*PROBLEM REQUIREMENTS*
Copy, word for word, the lines below from the one containing "आ॒रात्। ते॒। गो॒घ्न" up to and including the one containing "aeptiorum. T. II. p. .", with pictures left out.

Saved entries
# # #

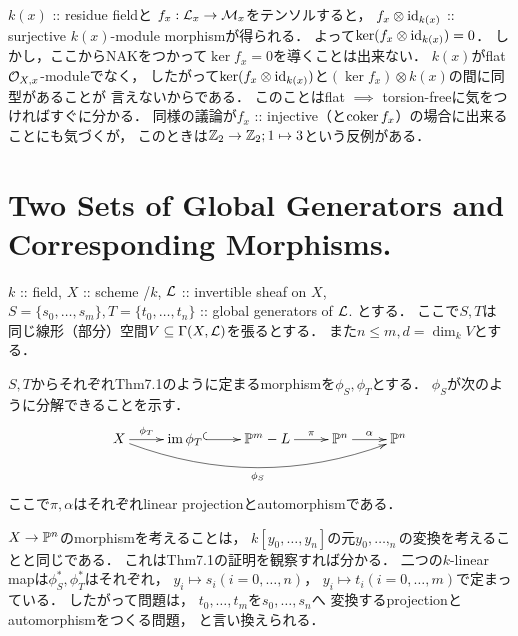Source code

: \documentclass[a4paper]{jsarticle}
\begin{document}
    \begin{Remark}
        $k(x)$ :: residue fieldと
        $f_x: \mathcal{L}_x \to \mathcal{M}_x$をテンソルすると，
        $f_x \otimes \mathrm{id}_{k(x)}$ :: surjective $k(x)$-module morphismが得られる．
        よって$\ker (f_x \otimes \mathrm{id}_{k(x)})=0$．
        しかし，ここからNAKをつかって$\ker f_x=0$を導くことは出来ない．
        $k(x)$がflat $\mathcal{O}_{X,x}$-moduleでなく，
        したがって$\ker (f_x \otimes \mathrm{id}_{k(x)})$と$(\ker f_x) \otimes k(x)$の間に同型があることが
        言えないからである．
        このことはflat $\implies$ torsion-freeに気をつければすぐに分かる．
        同様の議論が$f_x$ :: injective（と$\operatorname{coker} f_x$）の場合に出来ることにも気づくが，
        このときは$\mathbb{Z}_2 \to \mathbb{Z}_2; 1 \mapsto 3$という反例がある．
    \end{Remark}

\section{Two Sets of Global Generators and Corresponding Morphisms.} %
    $k$ :: field,
    $X$ :: scheme /$k$,
    $\mathcal{L}$ :: invertible sheaf on $X$,
    $S=\{s_0,\dots,s_m\}, T=\{t_0,\dots,t_n\}$ :: global generators of $\mathcal{L}$.
    とする．
    ここで$S,T$は
    同じ線形（部分）空間$V \subseteq \Gamma(X, \mathcal{L})$を張るとする．
    また$n \leq m, d=\dim_k V$とする．

    $S,T$からそれぞれThm7.1のように定まるmorphismを$\phi_S, \phi_T$とする．
    $\phi_S$が次のように分解できることを示す．
    \[
        \xymatrix
        {
            X \ar@/_20pt/[rrrr]_-{\phi_S}\ar[r]^-{\phi_T}&
                \im \phi_T \ar@{^{(}->}[r]& \proj^m-L \ar[r]^-{\pi}&
                    \proj^n \ar[r]^-{\alpha}& \proj^n
        }
    \]
    ここで$\pi, \alpha$はそれぞれlinear projectionとautomorphismである．

    $X \to \mathbb{P}^n$のmorphismを考えることは，
    $k[y_0,\dots, y_n]$の元$y_0,\dots,_n$の変換を考えることと同じである．
    これはThm7.1の証明を観察すれば分かる．
    二つの$k$-linear mapは$\phi_S^*, \phi_T^*$はそれぞれ，
    $y_i \mapsto s_i (i=0,\dots,n)$，
    $y_i \mapsto t_i (i=0,\dots,m)$で定まっている．
    したがって問題は，
    $t_0,\dots,t_m$を$s_0,\dots,s_n$へ
    変換するprojectionとautomorphismをつくる問題，
    と言い換えられる．
\end{document}
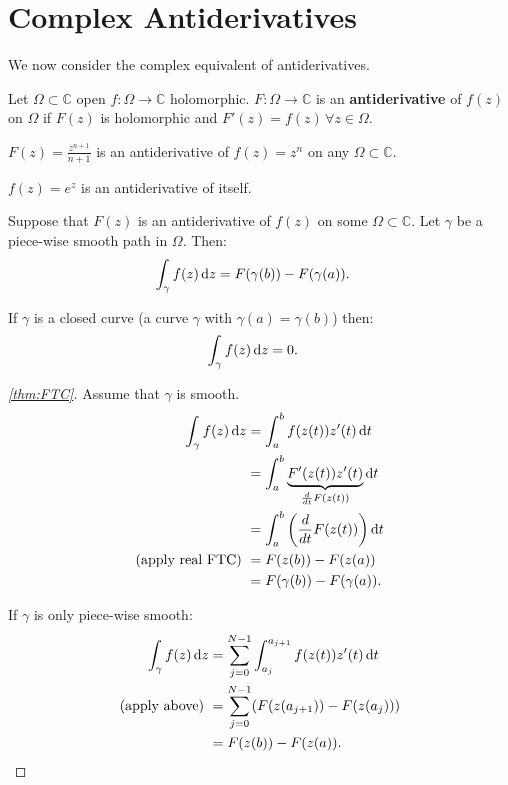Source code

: \section{Complex Antiderivatives}

We now consider the complex equivalent of antiderivatives.

\begin{definition}[Antiderivatives]
Let $\Omega \subset \mathbb{C}$ open $f:\Omega \rightarrow \mathbb{C}$ holomorphic. $F:\Omega \rightarrow \mathbb{C}$ is an \textbf{antiderivative} of $f(z)$ on $\Omega$ if $F(z)$ is holomorphic and $F'(z) = f(z) \, \forall z\in\Omega $.
\end{definition}

\begin{example}
$F(z) = \frac{z^{n+1}}{n+1}$ is an antiderivative of $f(z) = z^n$ on any $\Omega \subset \mathbb{C}$.
\end{example}
\begin{example}
$f(z) = e^z$ is an antiderivative of itself.
\end{example}

\begin{theorem}
Suppose that $F(z)$ is an antiderivative of $f(z)$ on some $\Omega \subset \mathbb{C}$. Let $\gamma$ be a piece-wise smooth path in $\Omega$. Then:
\begin{align*}
    \int_\gamma f(z)  \dif z &= F(\gamma(b)) - F(\gamma(a)).
\end{align*}
\end{theorem}


\begin{corollary}
If $\gamma$ is a closed curve (a curve $\gamma$ with $\gamma(a)=\gamma(b)$) then:
\begin{align*}
    \int_\gamma f(z)  \dif z &= 0.
\end{align*}

\end{corollary}

\begin{proof}[\ref{thm:FTC}]
Assume that $\gamma$ is smooth.
\begin{align*}
    \int_\gamma f(z)  \dif z &= \int_a^b f(z(t)) z'(t)  \dif t\\
    &= \int_a^b \underbrace{F'(z(t)) z'(t)}_{\frac{d}{  dt} F(z(t))}  \dif t\\
    &= \int_a^b \left( \frac{d}{ dt} F(z(t)) \right)  \dif t\\
    \text{(apply real FTC) }&= F(z(b))-F(z(a))\\
    &= F(\gamma(b)) - F(\gamma(a)).
\end{align*}

If $\gamma$ is only piece-wise smooth:
\begin{align*}
    \int_\gamma f(z) \dif z &= \sum_{j=0}^{N-1} \int_ {a_j}^{a_{j+1}} f(z(t))z'(t) \dif t\\
   \text{(apply above) } &= \sum_{j=0}^{N-1} (F(z(a_{j+1}))-F(z(a_j)))\\
   &= F(z(b)) - F(z(a)).
\end{align*}
\end{proof}


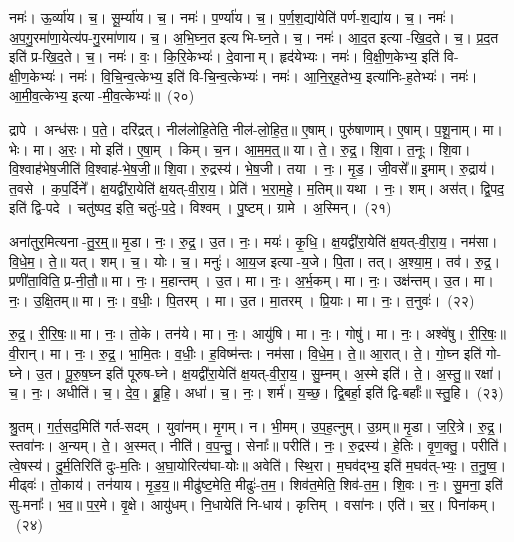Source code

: नमः॑। ऊ॒र्व्या॑य। च॒। सू॒र्म्या॑य। च॒। 
नमः॑। प॒र्ण्या॑य। च॒। प॒र्ण॒श॒द्या॑येति॑ पर्ण-श॒द्या॑य। च॒। 
नमः॑। अ॒प॒गु॒रमा॑णा॒येत्य॑प-गु॒रमा॑णाय। च॒। अ॒भि॒घ्न॒त इत्यभि-घ्न॒ते। च॒। 
नमः॑। \mbox{आ॒\akhkhi{}द॒त} इत्या-खि॒द॒ते। च॒। \mbox{प्र॒\akhkhi{}द॒त} इति॑ प्र-खि॒द॒ते। च॒। 
नमः॑। वः॒। कि॒रि॒केभ्यः॑। दे॒वानाम्। हृद॑येभ्यः। नमः॑। 
वि॒क्षी॒ण॒केभ्य॒ इति॑ वि-क्षी॒ण॒केभ्यः॑। नमः॑। वि॒चि॒न्व॒त्केभ्य॒ इति॑ वि-चि॒न्व॒त्केभ्यः॑। नमः॑। 
आ॒नि॒र्॒‌ह॒तेभ्य॒ इत्या॑निः-ह॒तेभ्यः॑। नमः॑। आ॒मी॒व॒त्केभ्य॒ इत्या-मी॒व॒त्केभ्यः॑॥~(२०)


द्रापे। अन्ध॑सः। प॒ते॒। दरि॑द्रत्। नील॑लोहि॒तेति॒ नील॑-लो॒हि॒त॒॥ 
ए॒षाम्। पुरु॑षाणाम्। ए॒षाम्। प॒शू॒नाम्। मा। भेः। मा। अ॒रः॒। मो इति॑। ए॒षा॒म्। किम्। च॒न। आ॒म॒म॒त्॒॥ 
या। ते॒। रु॒द्र॒। शि॒वा। त॒नूः। शि॒वा। वि॒श्वाह॑भेष॒जीति॑ वि॒श्वाह॑-भे॒ष॒जी॒॥ 
शि॒वा। रु॒द्रस्य॑। भे॒ष॒जी। तया। नः॒। मृ॒ड॒। जी॒वसे᳚॥ 
इ॒माम्। रु॒द्राय॑। त॒वसे। क॒प॒र्दिने᳚। क्ष॒यद्वी॑रा॒येति॑ क्ष॒यत्-वी॒रा॒य॒। प्रेति॑। भ॒रा॒म॒हे॒। म॒तिम्॥ 
यथा। नः॒। शम्। अस॑त्। द्वि॒पद॒ इति॑ द्वि-पदे। चतु॑ष्पद॒ इति॒ चतुः॑-प॒दे॒। विश्वम्। पु॒ष्टम्। ग्रामे। अ॒स्मिन्।~(२१)


अना॑तुर॒मित्यना-तु॒र॒म्॒॥ 
मृ॒डा। नः॒। रु॒द्र॒। उ॒त। नः॒। मयः॑। कृ॒धि॒। क्ष॒यद्वी॑रा॒येति॑ क्ष॒यत्-वी॒रा॒य॒। नम॑सा। वि॒धे॒म॒। ते॒॥ 
यत्। शम्। च॒। योः। च॒। मनुः॑। आ॒य॒ज इत्या-य॒जे। पि॒ता। तत्। अ॒श्या॒म॒। तव॑। रु॒द्र॒। प्रणी॑ता॒विति॒ प्र-नी॒तौ॒॥ 
मा। नः॒। म॒हान्तम्। उ॒त। मा। नः॒। अ॒र्भ॒कम्। मा। नः॒। उक्ष॑न्तम्। उ॒त। मा। नः॒। उ॒क्षि॒तम्॥ 
मा। नः॒। व॒धीः॒। पि॒तरम्। मा। उ॒त। मा॒तरम्। प्रि॒याः। मा। नः॒। त॒नुवः॑।~(२२)


रु॒द्र॒। री॒रि॒षः॒॥ 
मा। नः॒। तो॒के। तन॑ये। मा। नः॒। आयु॑षि। मा। नः॒। गोषु॑। मा। नः॒। अश्वे॑षु। री॒रि॒षः॒॥ 
वी॒रान्। मा। नः॒। रु॒द्र॒। भा॒मि॒तः। व॒धीः॒। ह॒विष्म॑न्तः। नम॑सा। वि॒धे॒म॒। ते॒॥ 
आ॒रात्। ते॒। गो॒घ्न इति॑ गो-घ्ने। उ॒त। पू॒रु॒ष॒घ्न इति॑ पूरुष-घ्ने। क्ष॒यद्वी॑रा॒येति॑ क्ष॒यत्-वी॒रा॒य॒। सु॒म्नम्। अ॒स्मे इति॑। ते॒। अ॒स्तु॒॥ 
रक्षा॑। च॒। नः॒। अधीति॑। च॒। दे॒व॒। ब्रू॒हि॒। अधा॑। च॒। नः॒। शर्म॑। य॒च्छ॒। द्वि॒बर्हा॒ इति॑ द्वि-बर्हाः᳚॥ 
स्तु॒हि।~(२३)


श्रु॒तम्। ग॒र्त॒सद॒मिति॑ गर्त-सदम्। युवा॑नम्। मृ॒गम्। न। भी॒मम्। उ॒प॒ह॒त्नुम्। उ॒ग्रम्॥ 
मृ॒डा। ज॒रि॒त्रे। रु॒द्र॒। स्तवा॑नः। अ॒न्यम्। ते॒। अ॒स्मत्। नीति॑। व॒प॒न्तु॒। सेनाः᳚॥ 
परीति॑। नः॒। रु॒द्रस्य॑। हे॒तिः। वृ॒ण॒क्तु॒। परीति॑। त्वे॒षस्य॑। दु॒र्म॒तिरिति॑ दुः-म॒तिः। अ॒घा॒योरित्य॑घा-योः॥ 
अवेति॑। स्थि॒रा। म॒घव॑द्भ्य॒ इति॑ म॒घव॑त्-भ्यः॒। त॒नु॒ष्व॒। मीढ्वः॑। तो॒काय॑। तन॑याय। मृ॒ड॒य॒॥ 
मीढु॑ष्ट॒मेति॒ मीढुः॑-त॒म॒। शिव॑त॒मेति॒ शिव॑-त॒म॒। शि॒वः। नः॒। सु॒मना॒ इति॑ सु-मनाः᳚। भ॒व॒॥ 
प॒र॒मे। वृ॒क्षे। आयु॑धम्। नि॒धायेति॑ नि-धाय॑। कृत्तिम्। वसा॑नः। एति॑। च॒र॒। पिना॑कम्।~(२४)


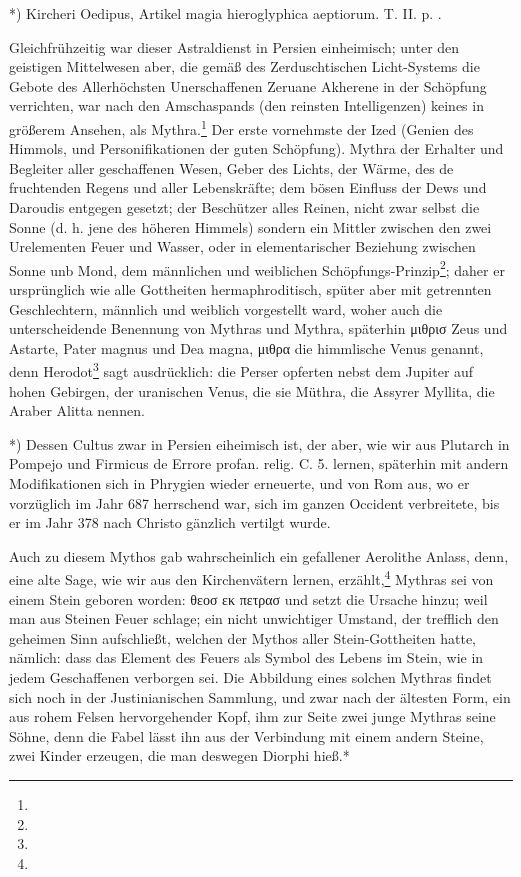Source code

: \documentclass[a4paper, 11pt, oneside, polutonikogreek, german]{article}
\begin{document}
*) Kircheri Oedipus, Artikel magia hieroglyphica aeptiorum. T. II. p. .

Gleichfrühzeitig war dieser Astraldienst in Persien einheimisch; unter den geistigen Mittelwesen aber, die gemäß des Zerduschtischen Licht-Systems die Gebote des Allerhöchsten Unerschaffenen Zeruane Akherene in der Schöpfung verrichten, war nach den Amschaspands (den reinsten Intelligenzen) keines in größerem Ansehen, als Mythra.\footnote{} Der erste vornehmste der Ized (Genien des Himmols, und Personifikationen der guten Schöpfung). Mythra der Erhalter und Begleiter aller geschaffenen Wesen, Geber des Lichts, der Wärme, des de fruchtenden Regens und aller Lebenskräfte; dem bösen Einfluss der Dews und Daroudis entgegen gesetzt; der Beschützer alles Reinen, nicht zwar selbst die Sonne (d. h. jene des höheren Himmels) sondern ein Mittler zwischen den zwei Urelementen Feuer und Wasser, oder in elementarischer Beziehung zwischen Sonne unb Mond, dem männlichen und weiblichen Schöpfungs-Prinzip\footnote{}; daher er ursprünglich wie alle Gottheiten hermaphroditisch, spüter aber mit getrennten Geschlechtern, männlich und weiblich vorgestellt ward, woher auch die unterscheidende Benennung von Mythras und Mythra, späterhin μιθρισ Zeus und Astarte, Pater magnus und Dea magna, μιθρα die himmlische Venus genannt, denn Herodot\footnote{} sagt ausdrücklich: die Perser opferten nebst dem Jupiter auf hohen Gebirgen, der uranischen Venus, die sie Müthra, die Assyrer Myllita, die Araber Alitta nennen.

*) Dessen Cultus zwar in Persien eiheimisch ist, der aber, wie wir aus Plutarch in Pompejo und Firmicus de Errore profan. relig. C. 5. lernen, späterhin mit andern Modifikationen sich in Phrygien wieder erneuerte, und von Rom aus, wo er vorzüglich im Jahr 687 herrschend war, sich im ganzen Occident verbreitete, bis er im Jahr 378 nach Christo gänzlich vertilgt wurde.

Auch zu diesem Mythos gab wahrscheinlich ein gefallener Aerolithe Anlass, denn, eine alte Sage, wie wir aus den Kirchenvätern lernen, erzählt,\footnote{} Mythras sei von einem Stein geboren worden: θεοσ εκ πετρασ und setzt die Ursache hinzu; weil man aus Steinen Feuer schlage; ein nicht unwichtiger Umstand, der trefflich den geheimen Sinn aufschließt, welchen der Mythos aller Stein-Gottheiten hatte, nämlich: dass das Element des Feuers als Symbol des Lebens im Stein, wie in jedem Geschaffenen verborgen sei. Die Abbildung eines solchen Mythras findet sich noch in der Justinianischen Sammlung, und zwar nach der ältesten Form, ein aus rohem Felsen hervorgehender Kopf, ihm zur Seite zwei junge Mythras seine Söhne, denn die Fabel lässt ihn aus der Verbindung mit einem andern Steine, zwei Kinder erzeugen, die man deswegen Diorphi hieß.*
\end{document}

# # #

*EXERCISE RESULT*
आ॒रात्। ते॒। गो॒घ्न इति॑ गो-घ्ने। उ॒त। पू॒रु॒ष॒घ्न इति॑ पूरुष-घ्ने। क्ष॒यद्वी॑रा॒येति॑ क्ष॒यत्-वी॒रा॒य॒। सु॒म्नम्। अ॒स्मे इति॑। ते॒। अ॒स्तु॒॥ 
रक्षा॑। च॒। नः॒। अधीति॑। च॒। दे॒व॒। ब्रू॒हि॒। अधा॑। च॒। नः॒। शर्म॑। य॒च्छ॒। द्वि॒बर्हा॒ इति॑ द्वि-बर्हाः᳚॥ 
स्तु॒हि।~(२३)


श्रु॒तम्। ग॒र्त॒सद॒मिति॑ गर्त-सदम्। युवा॑नम्। मृ॒गम्। न। भी॒मम्। उ॒प॒ह॒त्नुम्। उ॒ग्रम्॥ 
मृ॒डा। ज॒रि॒त्रे। रु॒द्र॒। स्तवा॑नः। अ॒न्यम्। ते॒। अ॒स्मत्। नीति॑। व॒प॒न्तु॒। सेनाः᳚॥ 
परीति॑। नः॒। रु॒द्रस्य॑। हे॒तिः। वृ॒ण॒क्तु॒। परीति॑। त्वे॒षस्य॑। दु॒र्म॒तिरिति॑ दुः-म॒तिः। अ॒घा॒योरित्य॑घा-योः॥ 
अवेति॑। स्थि॒रा। म॒घव॑द्भ्य॒ इति॑ म॒घव॑त्-भ्यः॒। त॒नु॒ष्व॒। मीढ्वः॑। तो॒काय॑। तन॑याय। मृ॒ड॒य॒॥ 
मीढु॑ष्ट॒मेति॒ मीढुः॑-त॒म॒। शिव॑त॒मेति॒ शिव॑-त॒म॒। शि॒वः। नः॒। सु॒मना॒ इति॑ सु-मनाः᳚। भ॒व॒॥ 
प॒र॒मे। वृ॒क्षे। आयु॑धम्। नि॒धायेति॑ नि-धाय॑। कृत्तिम्। वसा॑नः। एति॑। च॒र॒। पिना॑कम्।~(२४)


Source code

: \documentclass[a4paper, 11pt, oneside, polutonikogreek, german]{article}
\begin{document}
*) Kircheri Oedipus, Artikel magia hieroglyphica aeptiorum. T. II. p. .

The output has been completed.